> WHAT THIS TASK INVOLVES
From the records below, transcribe only the lines running from the one with "Hãy xem abstraction" through the one with "Như bạn thấy". Keep both of those end lines.

++++ EXTRACTED DATA ++++

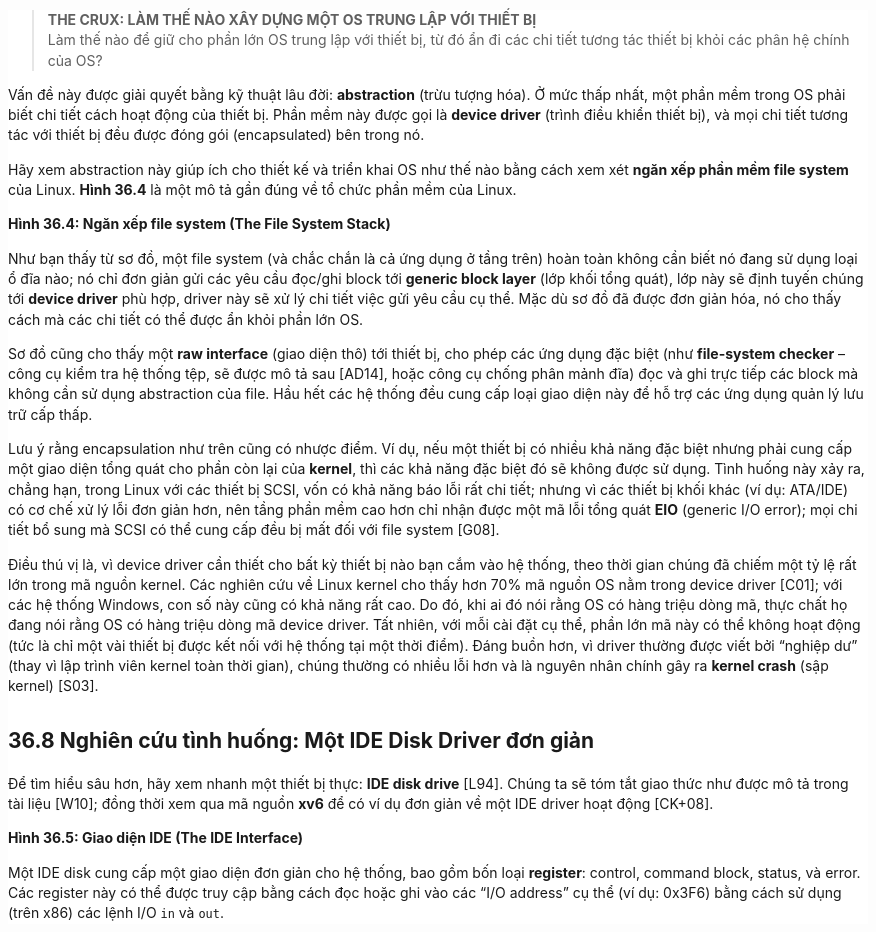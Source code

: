 > **THE CRUX: LÀM THẾ NÀO XÂY DỰNG MỘT OS TRUNG LẬP VỚI THIẾT BỊ**  
> Làm thế nào để giữ cho phần lớn OS trung lập với thiết bị, từ đó ẩn đi các chi tiết tương tác thiết bị khỏi các phân hệ chính của OS?

Vấn đề này được giải quyết bằng kỹ thuật lâu đời: **abstraction** (trừu tượng hóa). Ở mức thấp nhất, một phần mềm trong OS phải biết chi tiết cách hoạt động của thiết bị. Phần mềm này được gọi là **device driver** (trình điều khiển thiết bị), và mọi chi tiết tương tác với thiết bị đều được đóng gói (encapsulated) bên trong nó.

Hãy xem abstraction này giúp ích cho thiết kế và triển khai OS như thế nào bằng cách xem xét **ngăn xếp phần mềm file system** của Linux. **Hình 36.4** là một mô tả gần đúng về tổ chức phần mềm của Linux.

**Hình 36.4: Ngăn xếp file system (The File System Stack)**

Như bạn thấy từ sơ đồ, một file system (và chắc chắn là cả ứng dụng ở tầng trên) hoàn toàn không cần biết nó đang sử dụng loại ổ đĩa nào; nó chỉ đơn giản gửi các yêu cầu đọc/ghi block tới **generic block layer** (lớp khối tổng quát), lớp này sẽ định tuyến chúng tới **device driver** phù hợp, driver này sẽ xử lý chi tiết việc gửi yêu cầu cụ thể. Mặc dù sơ đồ đã được đơn giản hóa, nó cho thấy cách mà các chi tiết có thể được ẩn khỏi phần lớn OS.

Sơ đồ cũng cho thấy một **raw interface** (giao diện thô) tới thiết bị, cho phép các ứng dụng đặc biệt (như **file-system checker** – công cụ kiểm tra hệ thống tệp, sẽ được mô tả sau [AD14], hoặc công cụ chống phân mảnh đĩa) đọc và ghi trực tiếp các block mà không cần sử dụng abstraction của file. Hầu hết các hệ thống đều cung cấp loại giao diện này để hỗ trợ các ứng dụng quản lý lưu trữ cấp thấp.

Lưu ý rằng encapsulation như trên cũng có nhược điểm. Ví dụ, nếu một thiết bị có nhiều khả năng đặc biệt nhưng phải cung cấp một giao diện tổng quát cho phần còn lại của **kernel**, thì các khả năng đặc biệt đó sẽ không được sử dụng. Tình huống này xảy ra, chẳng hạn, trong Linux với các thiết bị SCSI, vốn có khả năng báo lỗi rất chi tiết; nhưng vì các thiết bị khối khác (ví dụ: ATA/IDE) có cơ chế xử lý lỗi đơn giản hơn, nên tầng phần mềm cao hơn chỉ nhận được một mã lỗi tổng quát **EIO** (generic I/O error); mọi chi tiết bổ sung mà SCSI có thể cung cấp đều bị mất đối với file system [G08].

Điều thú vị là, vì device driver cần thiết cho bất kỳ thiết bị nào bạn cắm vào hệ thống, theo thời gian chúng đã chiếm một tỷ lệ rất lớn trong mã nguồn kernel. Các nghiên cứu về Linux kernel cho thấy hơn 70% mã nguồn OS nằm trong device driver [C01]; với các hệ thống Windows, con số này cũng có khả năng rất cao. Do đó, khi ai đó nói rằng OS có hàng triệu dòng mã, thực chất họ đang nói rằng OS có hàng triệu dòng mã device driver. Tất nhiên, với mỗi cài đặt cụ thể, phần lớn mã này có thể không hoạt động (tức là chỉ một vài thiết bị được kết nối với hệ thống tại một thời điểm). Đáng buồn hơn, vì driver thường được viết bởi “nghiệp dư” (thay vì lập trình viên kernel toàn thời gian), chúng thường có nhiều lỗi hơn và là nguyên nhân chính gây ra **kernel crash** (sập kernel) [S03].


## 36.8 Nghiên cứu tình huống: Một IDE Disk Driver đơn giản

Để tìm hiểu sâu hơn, hãy xem nhanh một thiết bị thực: **IDE disk drive** [L94]. Chúng ta sẽ tóm tắt giao thức như được mô tả trong tài liệu [W10]; đồng thời xem qua mã nguồn **xv6** để có ví dụ đơn giản về một IDE driver hoạt động [CK+08].

**Hình 36.5: Giao diện IDE (The IDE Interface)**

Một IDE disk cung cấp một giao diện đơn giản cho hệ thống, bao gồm bốn loại **register**: control, command block, status, và error. Các register này có thể được truy cập bằng cách đọc hoặc ghi vào các “I/O address” cụ thể (ví dụ: 0x3F6) bằng cách sử dụng (trên x86) các lệnh I/O `in` và `out`.
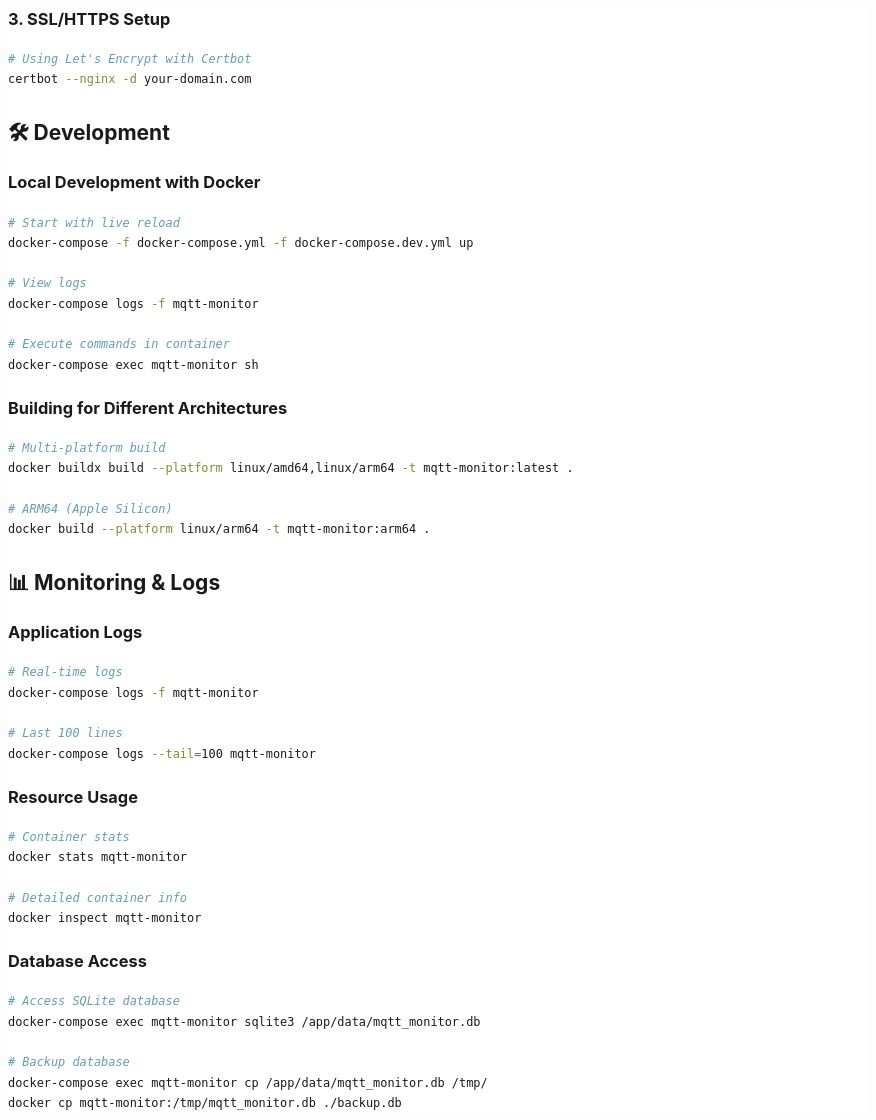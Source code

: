 ### 3. SSL/HTTPS Setup

```bash
# Using Let's Encrypt with Certbot
certbot --nginx -d your-domain.com
```

## 🛠️ Development

### Local Development with Docker
```bash
# Start with live reload
docker-compose -f docker-compose.yml -f docker-compose.dev.yml up

# View logs
docker-compose logs -f mqtt-monitor

# Execute commands in container
docker-compose exec mqtt-monitor sh
```

### Building for Different Architectures
```bash
# Multi-platform build
docker buildx build --platform linux/amd64,linux/arm64 -t mqtt-monitor:latest .

# ARM64 (Apple Silicon)
docker build --platform linux/arm64 -t mqtt-monitor:arm64 .
```

## 📊 Monitoring & Logs

### Application Logs
```bash
# Real-time logs
docker-compose logs -f mqtt-monitor

# Last 100 lines
docker-compose logs --tail=100 mqtt-monitor
```

### Resource Usage
```bash
# Container stats
docker stats mqtt-monitor

# Detailed container info
docker inspect mqtt-monitor
```

### Database Access
```bash
# Access SQLite database
docker-compose exec mqtt-monitor sqlite3 /app/data/mqtt_monitor.db

# Backup database
docker-compose exec mqtt-monitor cp /app/data/mqtt_monitor.db /tmp/
docker cp mqtt-monitor:/tmp/mqtt_monitor.db ./backup.db
```
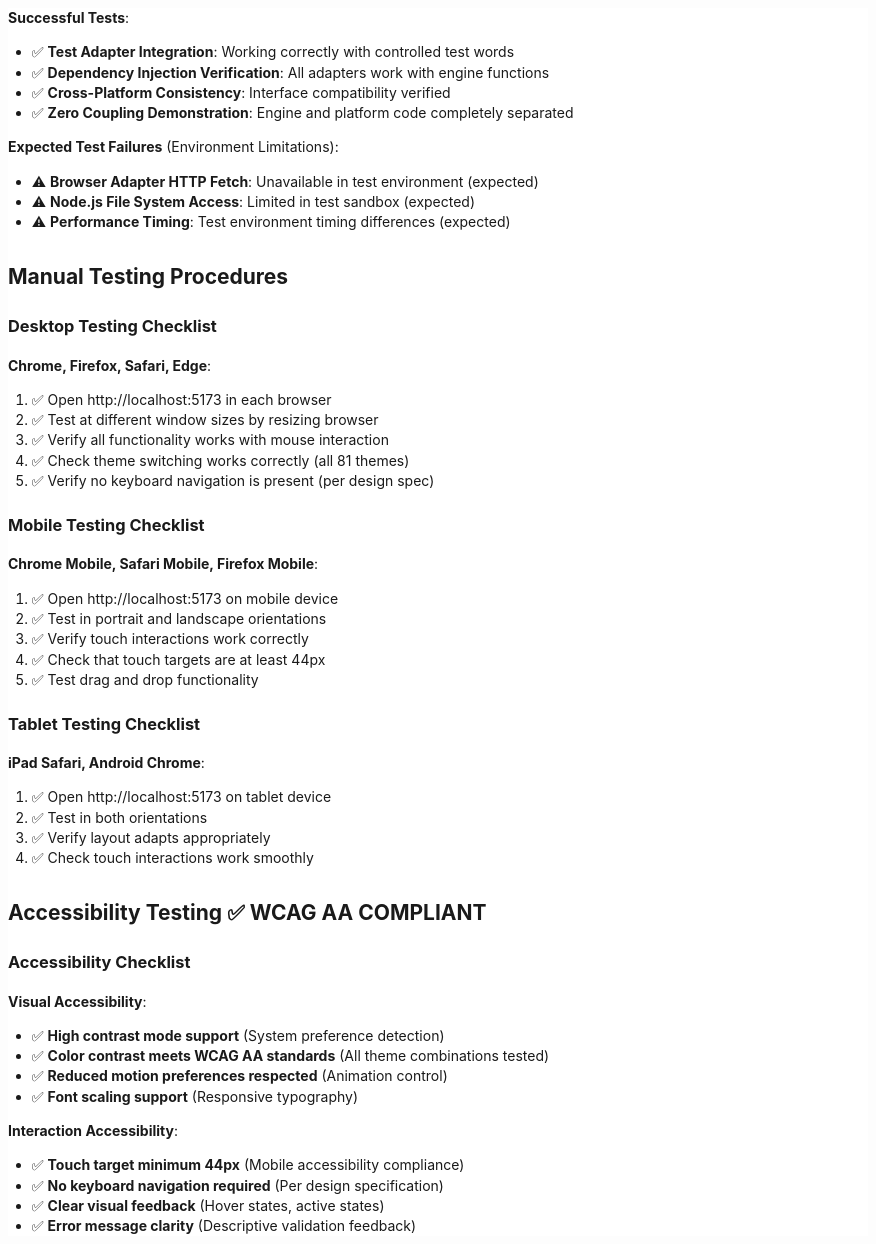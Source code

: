 **Successful Tests**:
- ✅ **Test Adapter Integration**: Working correctly with controlled test words
- ✅ **Dependency Injection Verification**: All adapters work with engine functions
- ✅ **Cross-Platform Consistency**: Interface compatibility verified
- ✅ **Zero Coupling Demonstration**: Engine and platform code completely separated

**Expected Test Failures** (Environment Limitations):
- ⚠️ **Browser Adapter HTTP Fetch**: Unavailable in test environment (expected)
- ⚠️ **Node.js File System Access**: Limited in test sandbox (expected)
- ⚠️ **Performance Timing**: Test environment timing differences (expected)

## Manual Testing Procedures

### Desktop Testing Checklist

**Chrome, Firefox, Safari, Edge**:
1. ✅ Open http://localhost:5173 in each browser
2. ✅ Test at different window sizes by resizing browser
3. ✅ Verify all functionality works with mouse interaction
4. ✅ Check theme switching works correctly (all 81 themes)
5. ✅ Verify no keyboard navigation is present (per design spec)

### Mobile Testing Checklist

**Chrome Mobile, Safari Mobile, Firefox Mobile**:
1. ✅ Open http://localhost:5173 on mobile device
2. ✅ Test in portrait and landscape orientations
3. ✅ Verify touch interactions work correctly
4. ✅ Check that touch targets are at least 44px
5. ✅ Test drag and drop functionality

### Tablet Testing Checklist

**iPad Safari, Android Chrome**:
1. ✅ Open http://localhost:5173 on tablet device
2. ✅ Test in both orientations
3. ✅ Verify layout adapts appropriately
4. ✅ Check touch interactions work smoothly

## Accessibility Testing ✅ **WCAG AA COMPLIANT**

### Accessibility Checklist

**Visual Accessibility**:
- ✅ **High contrast mode support** (System preference detection)
- ✅ **Color contrast meets WCAG AA standards** (All theme combinations tested)
- ✅ **Reduced motion preferences respected** (Animation control)
- ✅ **Font scaling support** (Responsive typography)

**Interaction Accessibility**:
- ✅ **Touch target minimum 44px** (Mobile accessibility compliance)
- ✅ **No keyboard navigation required** (Per design specification)
- ✅ **Clear visual feedback** (Hover states, active states)
- ✅ **Error message clarity** (Descriptive validation feedback)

++++

> SOLUTION FOR THIS EXERCISE
Hãy xem abstraction này giúp ích cho thiết kế và triển khai OS như thế nào bằng cách xem xét **ngăn xếp phần mềm file system** của Linux. **Hình 36.4** là một mô tả gần đúng về tổ chức phần mềm của Linux.

**Hình 36.4: Ngăn xếp file system (The File System Stack)**

Như bạn thấy từ sơ đồ, một file system (và chắc chắn là cả ứng dụng ở tầng trên) hoàn toàn không cần biết nó đang sử dụng loại ổ đĩa nào; nó chỉ đơn giản gửi các yêu cầu đọc/ghi block tới **generic block layer** (lớp khối tổng quát), lớp này sẽ định tuyến chúng tới **device driver** phù hợp, driver này sẽ xử lý chi tiết việc gửi yêu cầu cụ thể. Mặc dù sơ đồ đã được đơn giản hóa, nó cho thấy cách mà các chi tiết có thể được ẩn khỏi phần lớn OS.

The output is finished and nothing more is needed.